Prompt:
Print the whole listing again exactly as it stands, leaving out any images.
☆ ☆ ☆ ☆
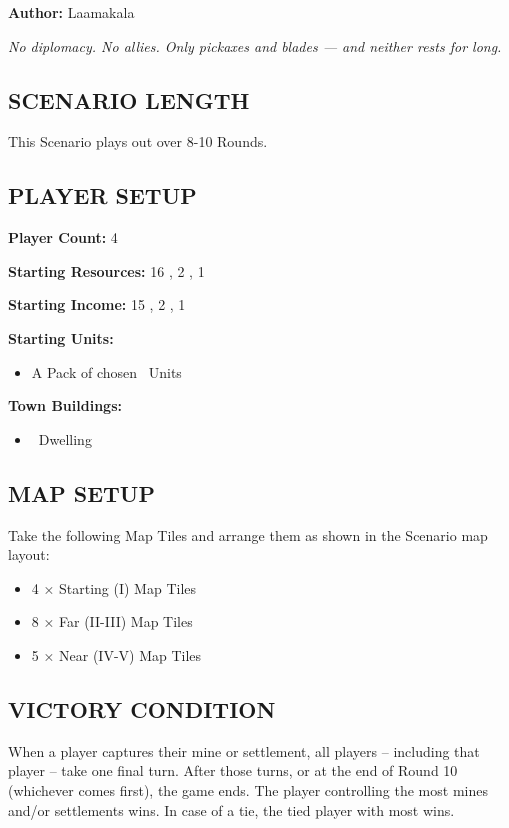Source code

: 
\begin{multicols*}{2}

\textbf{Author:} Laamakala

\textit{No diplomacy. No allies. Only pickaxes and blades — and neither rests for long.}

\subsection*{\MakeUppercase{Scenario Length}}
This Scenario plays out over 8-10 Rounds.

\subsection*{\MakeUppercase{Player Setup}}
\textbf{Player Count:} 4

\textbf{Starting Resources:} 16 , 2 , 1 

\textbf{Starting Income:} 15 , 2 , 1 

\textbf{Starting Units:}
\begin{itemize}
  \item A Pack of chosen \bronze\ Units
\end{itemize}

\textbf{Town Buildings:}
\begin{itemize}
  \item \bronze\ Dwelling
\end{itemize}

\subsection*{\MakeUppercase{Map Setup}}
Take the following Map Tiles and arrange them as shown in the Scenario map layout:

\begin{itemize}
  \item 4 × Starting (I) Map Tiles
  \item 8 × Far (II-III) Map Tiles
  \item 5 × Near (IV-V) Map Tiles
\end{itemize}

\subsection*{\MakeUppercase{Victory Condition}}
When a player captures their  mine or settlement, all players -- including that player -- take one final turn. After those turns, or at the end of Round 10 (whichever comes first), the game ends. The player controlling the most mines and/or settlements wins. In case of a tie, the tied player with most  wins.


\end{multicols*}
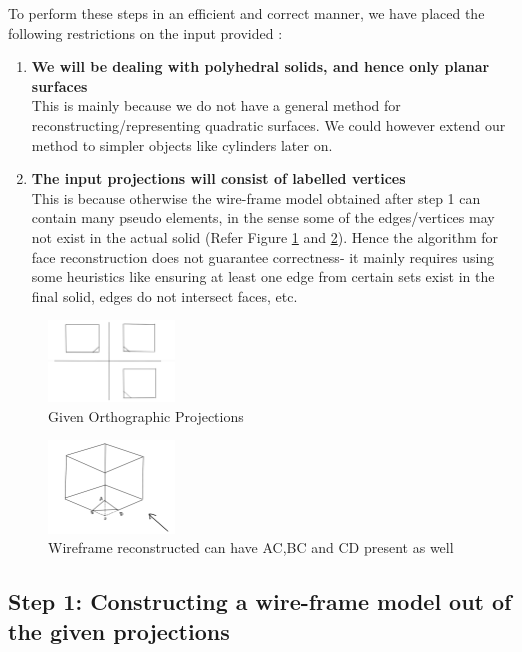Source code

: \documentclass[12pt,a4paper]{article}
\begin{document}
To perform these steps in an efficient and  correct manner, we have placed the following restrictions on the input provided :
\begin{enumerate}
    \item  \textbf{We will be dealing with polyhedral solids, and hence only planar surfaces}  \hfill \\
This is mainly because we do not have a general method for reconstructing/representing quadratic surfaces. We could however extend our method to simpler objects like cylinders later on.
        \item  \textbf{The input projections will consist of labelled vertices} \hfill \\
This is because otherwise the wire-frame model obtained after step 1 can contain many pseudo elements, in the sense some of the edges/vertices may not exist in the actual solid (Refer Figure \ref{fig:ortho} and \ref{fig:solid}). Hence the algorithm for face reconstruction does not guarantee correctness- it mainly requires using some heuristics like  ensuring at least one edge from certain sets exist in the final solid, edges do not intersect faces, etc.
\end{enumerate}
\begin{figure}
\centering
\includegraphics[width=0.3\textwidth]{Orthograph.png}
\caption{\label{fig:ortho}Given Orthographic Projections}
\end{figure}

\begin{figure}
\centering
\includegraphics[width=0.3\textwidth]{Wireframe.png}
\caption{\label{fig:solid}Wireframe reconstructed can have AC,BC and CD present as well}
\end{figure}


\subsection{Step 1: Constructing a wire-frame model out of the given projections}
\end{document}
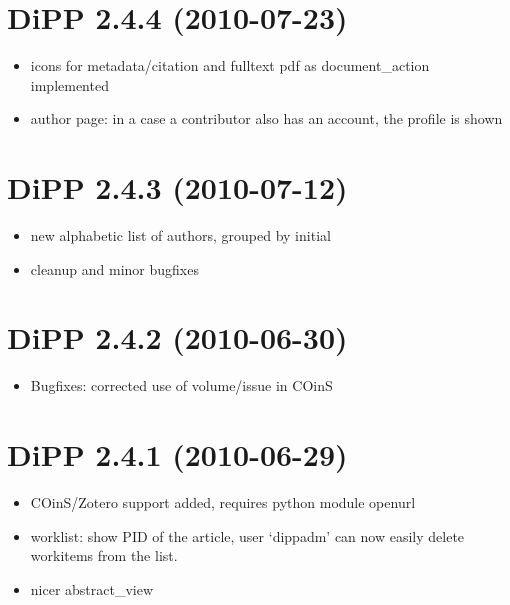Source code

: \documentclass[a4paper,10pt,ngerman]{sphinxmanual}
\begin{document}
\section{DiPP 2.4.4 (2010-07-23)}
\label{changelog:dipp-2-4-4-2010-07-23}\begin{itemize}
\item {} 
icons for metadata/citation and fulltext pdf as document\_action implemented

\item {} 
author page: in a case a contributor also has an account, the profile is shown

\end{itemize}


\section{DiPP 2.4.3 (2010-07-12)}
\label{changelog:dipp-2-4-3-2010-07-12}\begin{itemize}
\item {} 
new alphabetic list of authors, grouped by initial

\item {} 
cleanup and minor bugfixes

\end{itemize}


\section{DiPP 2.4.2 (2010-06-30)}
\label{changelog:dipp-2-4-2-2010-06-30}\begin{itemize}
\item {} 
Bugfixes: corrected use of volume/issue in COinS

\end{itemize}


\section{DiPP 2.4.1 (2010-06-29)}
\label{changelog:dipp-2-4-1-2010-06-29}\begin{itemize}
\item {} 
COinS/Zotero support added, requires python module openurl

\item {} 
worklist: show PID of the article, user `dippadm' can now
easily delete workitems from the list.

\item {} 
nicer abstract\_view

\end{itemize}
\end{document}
☆ ☆ ☆ ☆
Task solution:
Source code

: 
\begin{multicols*}{2}

\textbf{Author:} Laamakala

\textit{No diplomacy. No allies. Only pickaxes and blades — and neither rests for long.}

\subsection*{\MakeUppercase{Scenario Length}}
This Scenario plays out over 8-10 Rounds.

\subsection*{\MakeUppercase{Player Setup}}
\textbf{Player Count:} 4

\textbf{Starting Resources:} 16 , 2 , 1 

\textbf{Starting Income:} 15 , 2 , 1 

\textbf{Starting Units:}
\begin{itemize}
  \item A Pack of chosen \bronze\ Units
\end{itemize}

\textbf{Town Buildings:}
\begin{itemize}
  \item \bronze\ Dwelling
\end{itemize}

\subsection*{\MakeUppercase{Map Setup}}
Take the following Map Tiles and arrange them as shown in the Scenario map layout:

\begin{itemize}
  \item 4 × Starting (I) Map Tiles
  \item 8 × Far (II-III) Map Tiles
  \item 5 × Near (IV-V) Map Tiles
\end{itemize}

\subsection*{\MakeUppercase{Victory Condition}}
When a player captures their  mine or settlement, all players -- including that player -- take one final turn. After those turns, or at the end of Round 10 (whichever comes first), the game ends. The player controlling the most mines and/or settlements wins. In case of a tie, the tied player with most  wins.


\end{multicols*}
Source code

: \documentclass[12pt,a4paper]{article}
\begin{document}
To perform these steps in an efficient and  correct manner, we have placed the following restrictions on the input provided :
\begin{enumerate}
    \item  \textbf{We will be dealing with polyhedral solids, and hence only planar surfaces}  \hfill \\
This is mainly because we do not have a general method for reconstructing/representing quadratic surfaces. We could however extend our method to simpler objects like cylinders later on.
        \item  \textbf{The input projections will consist of labelled vertices} \hfill \\
This is because otherwise the wire-frame model obtained after step 1 can contain many pseudo elements, in the sense some of the edges/vertices may not exist in the actual solid (Refer Figure \ref{fig:ortho} and \ref{fig:solid}). Hence the algorithm for face reconstruction does not guarantee correctness- it mainly requires using some heuristics like  ensuring at least one edge from certain sets exist in the final solid, edges do not intersect faces, etc.
\end{enumerate}
\begin{figure}
\centering
\includegraphics[width=0.3\textwidth]{Orthograph.png}
\caption{\label{fig:ortho}Given Orthographic Projections}
\end{figure}

\begin{figure}
\centering
\includegraphics[width=0.3\textwidth]{Wireframe.png}
\caption{\label{fig:solid}Wireframe reconstructed can have AC,BC and CD present as well}
\end{figure}


\subsection{Step 1: Constructing a wire-frame model out of the given projections}
\end{document}
Source code

: \documentclass[a4paper,10pt,ngerman]{sphinxmanual}
\begin{document}
\section{DiPP 2.4.4 (2010-07-23)}
\label{changelog:dipp-2-4-4-2010-07-23}\begin{itemize}
\item {} 
icons for metadata/citation and fulltext pdf as document\_action implemented

\item {} 
author page: in a case a contributor also has an account, the profile is shown

\end{itemize}


\section{DiPP 2.4.3 (2010-07-12)}
\label{changelog:dipp-2-4-3-2010-07-12}\begin{itemize}
\item {} 
new alphabetic list of authors, grouped by initial

\item {} 
cleanup and minor bugfixes

\end{itemize}


\section{DiPP 2.4.2 (2010-06-30)}
\label{changelog:dipp-2-4-2-2010-06-30}\begin{itemize}
\item {} 
Bugfixes: corrected use of volume/issue in COinS

\end{itemize}


\section{DiPP 2.4.1 (2010-06-29)}
\label{changelog:dipp-2-4-1-2010-06-29}\begin{itemize}
\item {} 
COinS/Zotero support added, requires python module openurl

\item {} 
worklist: show PID of the article, user `dippadm' can now
easily delete workitems from the list.

\item {} 
nicer abstract\_view

\end{itemize}
\end{document}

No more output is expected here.